Activity:
From the entries below, retype only the lines from the one with "For that I'm" through the one with "## The variables", exactly as written.

Raw data:
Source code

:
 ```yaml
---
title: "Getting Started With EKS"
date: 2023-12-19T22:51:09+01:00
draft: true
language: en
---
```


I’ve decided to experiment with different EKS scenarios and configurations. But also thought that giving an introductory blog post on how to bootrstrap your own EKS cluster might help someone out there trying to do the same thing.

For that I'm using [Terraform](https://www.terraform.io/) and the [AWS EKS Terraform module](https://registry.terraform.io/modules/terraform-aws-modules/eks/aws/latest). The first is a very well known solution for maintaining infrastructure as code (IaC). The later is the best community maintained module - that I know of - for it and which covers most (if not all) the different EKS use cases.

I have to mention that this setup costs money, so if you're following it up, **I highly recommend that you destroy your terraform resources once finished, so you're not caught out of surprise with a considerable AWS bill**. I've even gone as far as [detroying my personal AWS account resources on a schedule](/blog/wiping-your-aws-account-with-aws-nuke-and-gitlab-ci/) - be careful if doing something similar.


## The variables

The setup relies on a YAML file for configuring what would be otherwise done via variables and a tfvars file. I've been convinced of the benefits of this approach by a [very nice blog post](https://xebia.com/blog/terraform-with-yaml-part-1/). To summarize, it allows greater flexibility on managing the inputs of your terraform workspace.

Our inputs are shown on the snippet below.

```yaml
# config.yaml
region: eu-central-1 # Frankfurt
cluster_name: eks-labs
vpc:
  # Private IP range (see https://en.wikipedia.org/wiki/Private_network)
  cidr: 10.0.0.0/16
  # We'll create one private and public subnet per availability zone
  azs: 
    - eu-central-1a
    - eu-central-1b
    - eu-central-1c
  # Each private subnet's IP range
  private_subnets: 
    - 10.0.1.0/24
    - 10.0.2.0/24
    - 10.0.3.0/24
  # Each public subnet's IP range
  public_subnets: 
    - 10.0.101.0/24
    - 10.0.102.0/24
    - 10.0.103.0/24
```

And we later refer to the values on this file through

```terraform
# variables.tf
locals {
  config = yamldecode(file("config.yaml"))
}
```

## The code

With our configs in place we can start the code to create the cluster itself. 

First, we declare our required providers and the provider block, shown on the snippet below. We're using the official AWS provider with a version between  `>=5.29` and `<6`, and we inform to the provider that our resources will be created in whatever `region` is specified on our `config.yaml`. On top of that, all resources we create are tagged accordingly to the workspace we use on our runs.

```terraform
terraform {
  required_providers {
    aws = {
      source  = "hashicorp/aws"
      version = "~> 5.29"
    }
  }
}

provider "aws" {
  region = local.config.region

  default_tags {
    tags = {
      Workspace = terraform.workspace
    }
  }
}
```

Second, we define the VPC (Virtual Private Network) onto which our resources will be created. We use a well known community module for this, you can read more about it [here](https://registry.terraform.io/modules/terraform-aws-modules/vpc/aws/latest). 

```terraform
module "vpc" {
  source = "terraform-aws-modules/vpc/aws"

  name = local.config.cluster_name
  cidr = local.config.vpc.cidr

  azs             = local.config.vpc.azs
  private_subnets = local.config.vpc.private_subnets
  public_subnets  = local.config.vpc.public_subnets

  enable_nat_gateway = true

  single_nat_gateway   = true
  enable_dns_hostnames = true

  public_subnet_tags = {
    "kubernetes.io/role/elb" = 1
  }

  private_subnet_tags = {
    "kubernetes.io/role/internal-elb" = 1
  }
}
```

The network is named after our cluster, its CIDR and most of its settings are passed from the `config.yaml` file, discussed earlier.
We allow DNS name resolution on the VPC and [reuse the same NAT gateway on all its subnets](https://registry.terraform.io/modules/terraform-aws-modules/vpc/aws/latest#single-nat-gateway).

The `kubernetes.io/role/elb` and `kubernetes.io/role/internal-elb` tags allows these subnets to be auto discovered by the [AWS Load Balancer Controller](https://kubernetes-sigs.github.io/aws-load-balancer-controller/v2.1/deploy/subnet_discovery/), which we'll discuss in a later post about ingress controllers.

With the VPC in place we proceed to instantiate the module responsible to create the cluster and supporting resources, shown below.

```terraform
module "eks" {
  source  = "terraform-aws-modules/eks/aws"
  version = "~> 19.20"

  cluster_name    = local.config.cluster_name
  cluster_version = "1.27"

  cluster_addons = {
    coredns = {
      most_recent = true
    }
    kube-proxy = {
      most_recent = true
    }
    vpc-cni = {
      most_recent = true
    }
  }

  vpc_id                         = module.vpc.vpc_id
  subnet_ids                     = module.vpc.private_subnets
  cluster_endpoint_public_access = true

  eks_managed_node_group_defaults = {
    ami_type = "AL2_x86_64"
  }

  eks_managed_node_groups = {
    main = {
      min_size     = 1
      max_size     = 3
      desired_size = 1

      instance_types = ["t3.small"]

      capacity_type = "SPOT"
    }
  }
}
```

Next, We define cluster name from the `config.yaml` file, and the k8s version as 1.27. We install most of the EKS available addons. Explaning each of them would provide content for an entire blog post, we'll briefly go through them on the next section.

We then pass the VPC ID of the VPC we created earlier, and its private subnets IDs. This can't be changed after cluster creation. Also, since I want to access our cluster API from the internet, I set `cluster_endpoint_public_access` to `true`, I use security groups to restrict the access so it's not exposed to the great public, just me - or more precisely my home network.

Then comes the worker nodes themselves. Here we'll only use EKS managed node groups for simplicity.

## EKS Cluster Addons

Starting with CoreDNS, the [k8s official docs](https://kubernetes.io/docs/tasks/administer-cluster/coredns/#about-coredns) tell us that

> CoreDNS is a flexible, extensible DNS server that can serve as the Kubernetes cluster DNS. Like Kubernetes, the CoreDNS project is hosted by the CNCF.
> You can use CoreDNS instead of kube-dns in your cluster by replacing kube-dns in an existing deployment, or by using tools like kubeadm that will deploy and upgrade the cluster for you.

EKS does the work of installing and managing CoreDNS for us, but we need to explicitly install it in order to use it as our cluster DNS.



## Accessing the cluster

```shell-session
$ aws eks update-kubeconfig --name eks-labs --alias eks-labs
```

Result for this task:
For that I'm using [Terraform](https://www.terraform.io/) and the [AWS EKS Terraform module](https://registry.terraform.io/modules/terraform-aws-modules/eks/aws/latest). The first is a very well known solution for maintaining infrastructure as code (IaC). The later is the best community maintained module - that I know of - for it and which covers most (if not all) the different EKS use cases.

I have to mention that this setup costs money, so if you're following it up, **I highly recommend that you destroy your terraform resources once finished, so you're not caught out of surprise with a considerable AWS bill**. I've even gone as far as [detroying my personal AWS account resources on a schedule](/blog/wiping-your-aws-account-with-aws-nuke-and-gitlab-ci/) - be careful if doing something similar.


## The variables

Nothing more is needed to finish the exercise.